It seems one season was just enough for Netflix‘s Too Much.
The Lena Dunham romantic comedy series won’t be returning to Netflix for season two, according to reports and comments from Dunham at an FYC panel last week, where she said that Too Much was envisioned as more of a limited series.
Dunham co-created the 10-episode TV show that premiered over the summer with her husband Luis Felber, with Dunham and Felber’s own love story serving as the loose inspiration for Megan Stalter and Will Sharpe‘s characters’ romance. The Girls alum met and wed Felber in the U.K., where she’s been living for the past few years.
The series, which was one of Dunham’s biggest small-screen creations since Girls ended in early 2017, followed Stalter’s Jessica who moves to London from New York after a bad breakup, where she meets Sharpe’s Felix, a musician and “walking series of red flags,” as Netflix’s synopsis describes him. Despite those concerns, the two quickly fall in love and (spoiler alert) end the first season (and the series) getting married.
While the show has been called “semi-autobiographical,” Dunham said it was more of the “germ” of the series that was based on her and Felber’s romance.
“A girl moves to England. She meets a musician. They fall in love. That was the exoskeleton. But then he’s such an amazing and creative thinker and loves stories, and so it really expanded far beyond what we had even dreamed it could be into a totally different world,” Dunham told The Hollywood Reporter ahead of a Tribeca Festival Too Much event in New York a month before the show premiered. “We feel really, really lucky that we got to do this together, and then of course the actors come in and the characters become different because the actors have taken over. So while the germ of it may be autobiographical, it’s gone in directions I never could’ve dreamed.”
At last week’s FYC panel, Dunham said, “Our intention was always to make Too Much as a limited series. It was meant to feel like a classic transatlantic love story but with time to really dig into the complexities that a film doesn’t have the space for.”

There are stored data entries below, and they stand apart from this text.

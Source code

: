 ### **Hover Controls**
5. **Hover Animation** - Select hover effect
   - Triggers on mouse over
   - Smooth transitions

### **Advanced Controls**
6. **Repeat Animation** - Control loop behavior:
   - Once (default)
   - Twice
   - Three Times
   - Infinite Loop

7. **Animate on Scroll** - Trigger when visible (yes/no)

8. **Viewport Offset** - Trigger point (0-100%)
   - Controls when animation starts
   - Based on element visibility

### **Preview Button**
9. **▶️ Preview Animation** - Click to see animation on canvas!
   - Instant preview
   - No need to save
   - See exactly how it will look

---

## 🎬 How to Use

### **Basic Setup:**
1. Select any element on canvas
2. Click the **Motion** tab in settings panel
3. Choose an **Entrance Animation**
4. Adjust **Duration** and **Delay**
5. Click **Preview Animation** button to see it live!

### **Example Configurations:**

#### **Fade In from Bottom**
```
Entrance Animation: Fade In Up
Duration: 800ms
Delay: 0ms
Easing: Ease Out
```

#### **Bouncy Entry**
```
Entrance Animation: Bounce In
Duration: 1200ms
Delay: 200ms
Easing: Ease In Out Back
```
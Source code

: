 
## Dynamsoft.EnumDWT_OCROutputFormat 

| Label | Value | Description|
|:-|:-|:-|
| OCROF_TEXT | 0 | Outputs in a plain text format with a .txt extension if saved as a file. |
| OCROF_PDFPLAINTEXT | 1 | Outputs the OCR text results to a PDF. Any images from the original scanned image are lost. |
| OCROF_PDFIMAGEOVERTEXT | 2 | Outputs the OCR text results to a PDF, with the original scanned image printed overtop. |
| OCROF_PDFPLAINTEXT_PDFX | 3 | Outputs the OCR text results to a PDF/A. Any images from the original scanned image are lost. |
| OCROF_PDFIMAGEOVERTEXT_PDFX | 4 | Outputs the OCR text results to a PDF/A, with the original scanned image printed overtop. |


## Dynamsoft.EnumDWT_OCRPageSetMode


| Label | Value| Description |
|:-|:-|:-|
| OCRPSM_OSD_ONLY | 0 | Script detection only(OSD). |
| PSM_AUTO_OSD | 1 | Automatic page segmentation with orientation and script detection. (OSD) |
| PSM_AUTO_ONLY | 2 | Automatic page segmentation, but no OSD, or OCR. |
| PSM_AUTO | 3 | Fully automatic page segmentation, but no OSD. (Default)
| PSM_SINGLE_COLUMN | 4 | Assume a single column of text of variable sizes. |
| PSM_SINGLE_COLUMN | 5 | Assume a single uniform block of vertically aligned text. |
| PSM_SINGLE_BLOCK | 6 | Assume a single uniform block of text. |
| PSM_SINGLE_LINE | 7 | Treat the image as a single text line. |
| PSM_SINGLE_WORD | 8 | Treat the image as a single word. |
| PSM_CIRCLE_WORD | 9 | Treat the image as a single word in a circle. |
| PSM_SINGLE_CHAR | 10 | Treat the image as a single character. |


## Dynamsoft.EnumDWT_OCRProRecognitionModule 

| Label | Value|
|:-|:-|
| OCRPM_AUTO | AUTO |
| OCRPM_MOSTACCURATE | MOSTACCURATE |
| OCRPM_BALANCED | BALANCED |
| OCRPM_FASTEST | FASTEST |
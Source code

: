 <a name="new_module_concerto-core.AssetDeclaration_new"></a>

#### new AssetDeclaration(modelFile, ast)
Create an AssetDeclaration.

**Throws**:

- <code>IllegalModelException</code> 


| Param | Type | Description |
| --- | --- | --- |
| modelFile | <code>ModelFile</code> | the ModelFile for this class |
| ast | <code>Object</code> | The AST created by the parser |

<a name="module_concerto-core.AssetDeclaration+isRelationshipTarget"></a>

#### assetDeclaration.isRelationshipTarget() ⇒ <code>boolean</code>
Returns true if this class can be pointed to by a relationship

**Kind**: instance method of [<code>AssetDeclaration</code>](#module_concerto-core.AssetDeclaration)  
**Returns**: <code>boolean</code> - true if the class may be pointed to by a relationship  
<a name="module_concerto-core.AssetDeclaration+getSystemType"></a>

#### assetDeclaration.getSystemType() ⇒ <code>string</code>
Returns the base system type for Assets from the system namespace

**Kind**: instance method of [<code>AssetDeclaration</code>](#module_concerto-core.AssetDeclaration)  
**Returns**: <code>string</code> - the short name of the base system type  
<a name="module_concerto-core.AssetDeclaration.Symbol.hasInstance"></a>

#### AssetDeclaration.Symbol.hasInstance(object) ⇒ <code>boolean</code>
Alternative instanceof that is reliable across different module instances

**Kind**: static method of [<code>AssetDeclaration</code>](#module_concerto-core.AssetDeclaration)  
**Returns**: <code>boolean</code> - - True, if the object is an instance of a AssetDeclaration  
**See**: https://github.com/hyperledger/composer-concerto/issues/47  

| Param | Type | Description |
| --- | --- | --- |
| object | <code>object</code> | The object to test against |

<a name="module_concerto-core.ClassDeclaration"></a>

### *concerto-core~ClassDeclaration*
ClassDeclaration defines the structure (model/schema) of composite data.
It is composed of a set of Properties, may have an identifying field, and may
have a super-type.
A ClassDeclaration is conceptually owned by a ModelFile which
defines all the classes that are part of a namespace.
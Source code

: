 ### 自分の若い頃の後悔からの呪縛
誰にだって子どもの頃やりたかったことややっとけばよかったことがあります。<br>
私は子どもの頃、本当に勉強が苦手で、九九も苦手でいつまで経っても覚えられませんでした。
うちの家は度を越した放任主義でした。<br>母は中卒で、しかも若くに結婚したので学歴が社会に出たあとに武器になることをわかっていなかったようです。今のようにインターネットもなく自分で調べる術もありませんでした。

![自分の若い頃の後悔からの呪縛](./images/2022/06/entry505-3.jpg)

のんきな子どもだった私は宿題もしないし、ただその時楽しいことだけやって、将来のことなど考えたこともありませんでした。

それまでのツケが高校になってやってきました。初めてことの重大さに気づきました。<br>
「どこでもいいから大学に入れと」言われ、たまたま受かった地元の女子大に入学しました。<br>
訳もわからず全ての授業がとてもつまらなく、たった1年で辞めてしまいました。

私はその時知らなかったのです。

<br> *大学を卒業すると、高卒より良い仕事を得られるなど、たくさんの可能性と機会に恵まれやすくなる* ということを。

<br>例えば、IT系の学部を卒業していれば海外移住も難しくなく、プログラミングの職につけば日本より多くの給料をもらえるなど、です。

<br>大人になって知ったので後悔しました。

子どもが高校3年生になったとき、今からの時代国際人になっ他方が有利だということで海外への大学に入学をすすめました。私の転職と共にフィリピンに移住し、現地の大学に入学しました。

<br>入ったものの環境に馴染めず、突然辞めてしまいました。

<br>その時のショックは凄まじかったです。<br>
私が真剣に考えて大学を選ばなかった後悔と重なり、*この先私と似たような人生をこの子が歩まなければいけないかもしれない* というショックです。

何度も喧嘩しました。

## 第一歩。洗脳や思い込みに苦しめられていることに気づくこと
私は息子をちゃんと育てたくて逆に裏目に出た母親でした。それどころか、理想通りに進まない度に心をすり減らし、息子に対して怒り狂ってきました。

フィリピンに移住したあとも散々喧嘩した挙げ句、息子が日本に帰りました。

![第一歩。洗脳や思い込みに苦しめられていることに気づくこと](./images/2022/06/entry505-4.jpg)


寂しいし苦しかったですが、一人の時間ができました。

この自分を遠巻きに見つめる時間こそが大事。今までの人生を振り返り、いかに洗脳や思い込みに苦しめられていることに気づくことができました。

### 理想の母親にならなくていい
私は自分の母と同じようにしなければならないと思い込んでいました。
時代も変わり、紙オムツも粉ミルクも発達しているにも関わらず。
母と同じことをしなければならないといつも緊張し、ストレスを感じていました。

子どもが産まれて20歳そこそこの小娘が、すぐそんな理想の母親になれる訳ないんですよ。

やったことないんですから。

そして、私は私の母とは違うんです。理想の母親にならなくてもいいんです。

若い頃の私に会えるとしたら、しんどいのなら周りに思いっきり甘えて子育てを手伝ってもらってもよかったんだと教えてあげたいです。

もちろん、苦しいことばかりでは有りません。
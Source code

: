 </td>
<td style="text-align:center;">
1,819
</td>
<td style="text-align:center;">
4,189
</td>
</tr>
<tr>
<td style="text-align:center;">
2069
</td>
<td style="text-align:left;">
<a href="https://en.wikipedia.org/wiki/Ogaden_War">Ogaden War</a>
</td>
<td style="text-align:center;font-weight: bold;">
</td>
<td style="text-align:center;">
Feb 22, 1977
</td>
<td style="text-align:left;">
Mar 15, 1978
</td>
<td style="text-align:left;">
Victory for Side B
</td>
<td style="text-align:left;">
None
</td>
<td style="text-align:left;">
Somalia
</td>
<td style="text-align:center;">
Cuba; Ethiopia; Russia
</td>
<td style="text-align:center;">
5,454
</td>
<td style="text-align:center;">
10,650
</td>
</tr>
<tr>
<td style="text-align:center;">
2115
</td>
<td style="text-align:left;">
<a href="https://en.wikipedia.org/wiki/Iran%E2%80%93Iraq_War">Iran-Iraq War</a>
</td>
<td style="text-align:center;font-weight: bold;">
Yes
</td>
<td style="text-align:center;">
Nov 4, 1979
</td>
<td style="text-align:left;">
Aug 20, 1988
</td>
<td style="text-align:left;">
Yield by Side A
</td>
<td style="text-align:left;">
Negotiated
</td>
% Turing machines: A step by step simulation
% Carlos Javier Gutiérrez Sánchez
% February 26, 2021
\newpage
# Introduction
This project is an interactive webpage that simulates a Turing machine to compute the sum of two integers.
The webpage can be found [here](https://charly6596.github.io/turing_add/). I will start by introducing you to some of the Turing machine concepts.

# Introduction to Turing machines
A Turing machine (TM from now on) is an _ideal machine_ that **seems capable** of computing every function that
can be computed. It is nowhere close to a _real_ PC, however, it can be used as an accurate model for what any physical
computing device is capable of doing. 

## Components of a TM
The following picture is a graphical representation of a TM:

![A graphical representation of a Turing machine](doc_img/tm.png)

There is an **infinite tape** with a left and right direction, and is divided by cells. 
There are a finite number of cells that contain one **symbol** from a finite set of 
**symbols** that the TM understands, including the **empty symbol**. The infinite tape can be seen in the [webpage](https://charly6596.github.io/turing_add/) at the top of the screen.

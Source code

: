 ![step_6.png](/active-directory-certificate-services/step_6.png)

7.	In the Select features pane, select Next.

She added, of the temptations of a season two, “Of course I fell fully in love with Meg and Will’s dynamic and started imagining what the rest of their characters’ lives together could look like – Felix and Jess have a baby! Felix and Jess are on the first ship to populate Mars! But as Luis and I sat with what we made, we realized we had told the story. It ends with a wedding. There’s even a little Easter egg, which is that within the final scene you can hear me yell ‘cut!’ We had done what we needed to do, and part of the job is knowing when to park it.”
Still, she said she’d be open to revisiting Jessica and Felix in the future.
“Who knows — maybe there will be a time down the line when it feels right to check in on them again,” she said. “But right now I’m pulling a Mary Poppins and heading on to the next (imaginary) family that needs me.”
When THR asked Dunham about a possible season two shortly after season one of Too Much began streaming, Dunham had ideas for the characters’ futures but wasn’t actively planning another installment.
“In terms of the second season, we’re not there yet,” she told THR at the time. “But when I think about where these characters would go, when Luis and I talk about it, what we’re really thinking about is that marriage is not the end of a love story — it’s the beginning. And especially with two characters who don’t know each other well and who feel like they have because of this kind of radical intimacy they’ve experienced, they actually haven’t dealt with an enormous amount of life as a team. So [we’d be] looking at what happens when two people make the decision to be together and then are thrust into the reality of each other’s worlds. … There’s so much that they skipped over — and some of that is taken from our [real] life, some of it isn’t. … But I think that [it’s interesting] to get to see something that we often don’t get to see in romantic comedy films, which is: What happens after the kiss at the end, after the curtain is drawn, and how do these people behave?’ ”
The finale also ends with Felix, immediately after the wedding, joking to Jessica, “How long do you wanna stay married?”
Dunham served as writer-director for Too Much and executive produced alongside her Good Thing Going Production company partner Michael P. Cohen as well as Working Title’s Tim Bevan, Eric Fellner and Surian Fletcher-Jones and Bruce Eric Kaplan.
In addition to Stalter and Sharpe, the series’ cast included Michael Zegan, Janicza Bravo, Richard E. Grant, Leo Reich, Daisy Bevan, Adele Exarchopoulos, Dean-Charles Chapman, Rita Wilson, Naomi Watts, Prasanna Puwanarajah, Andrew Rannells, Rhea Perlman, Emily Ratajkowski, Stephen Fry, Kaori Momoi and Adwoa Aboah.
Dunham’s Good Thing Going has a deal with Netflix, and she spent the summer in New York filming a romantic-comedy movie for the streamer called Good Sex, starring Natalie Portman, Mark Ruffalo and Role Model.